## WHAT TO PRODUCE:
In the data below, find every line with the word "multicolumn" and copy it.

## Stored data:

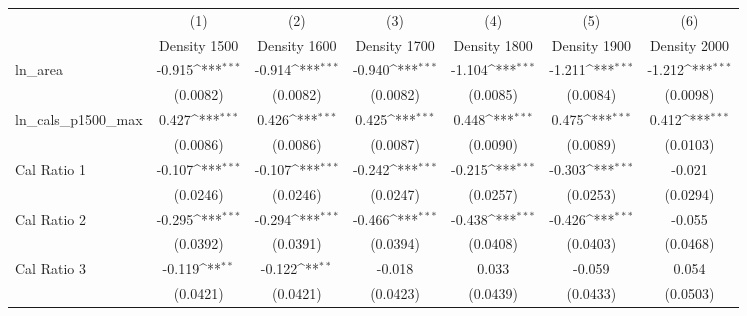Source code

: {
\def\sym#1{\ifmmode^{#1}\else\(^{#1}\)\fi}
\begin{tabular}{l*{6}{c}}
\toprule
                    &\multicolumn{1}{c}{(1)}&\multicolumn{1}{c}{(2)}&\multicolumn{1}{c}{(3)}&\multicolumn{1}{c}{(4)}&\multicolumn{1}{c}{(5)}&\multicolumn{1}{c}{(6)}\\
                    &\multicolumn{1}{c}{Density 1500}&\multicolumn{1}{c}{Density 1600}&\multicolumn{1}{c}{Density 1700}&\multicolumn{1}{c}{Density 1800}&\multicolumn{1}{c}{Density 1900}&\multicolumn{1}{c}{Density 2000}\\
\midrule
ln\_area             &      -0.915\sym{***}&      -0.914\sym{***}&      -0.940\sym{***}&      -1.104\sym{***}&      -1.211\sym{***}&      -1.212\sym{***}\\
                    &    (0.0082)         &    (0.0082)         &    (0.0082)         &    (0.0085)         &    (0.0084)         &    (0.0098)         \\
\addlinespace
ln\_cals\_p1500\_max   &       0.427\sym{***}&       0.426\sym{***}&       0.425\sym{***}&       0.448\sym{***}&       0.475\sym{***}&       0.412\sym{***}\\
                    &    (0.0086)         &    (0.0086)         &    (0.0087)         &    (0.0090)         &    (0.0089)         &    (0.0103)         \\
\addlinespace
Cal Ratio 1         &      -0.107\sym{***}&      -0.107\sym{***}&      -0.242\sym{***}&      -0.215\sym{***}&      -0.303\sym{***}&      -0.021         \\
                    &    (0.0246)         &    (0.0246)         &    (0.0247)         &    (0.0257)         &    (0.0253)         &    (0.0294)         \\
\addlinespace
Cal Ratio 2         &      -0.295\sym{***}&      -0.294\sym{***}&      -0.466\sym{***}&      -0.438\sym{***}&      -0.426\sym{***}&      -0.055         \\
                    &    (0.0392)         &    (0.0391)         &    (0.0394)         &    (0.0408)         &    (0.0403)         &    (0.0468)         \\
\addlinespace
Cal Ratio 3         &      -0.119\sym{**} &      -0.122\sym{**} &      -0.018         &       0.033         &      -0.059         &       0.054         \\
                    &    (0.0421)         &    (0.0421)         &    (0.0423)         &    (0.0439)         &    (0.0433)         &    (0.0503)         \\

\end{tabular}}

## TASK OUTPUT:
                    &\multicolumn{1}{c}{(1)}&\multicolumn{1}{c}{(2)}&\multicolumn{1}{c}{(3)}&\multicolumn{1}{c}{(4)}&\multicolumn{1}{c}{(5)}&\multicolumn{1}{c}{(6)}\\
                    &\multicolumn{1}{c}{Density 1500}&\multicolumn{1}{c}{Density 1600}&\multicolumn{1}{c}{Density 1700}&\multicolumn{1}{c}{Density 1800}&\multicolumn{1}{c}{Density 1900}&\multicolumn{1}{c}{Density 2000}\\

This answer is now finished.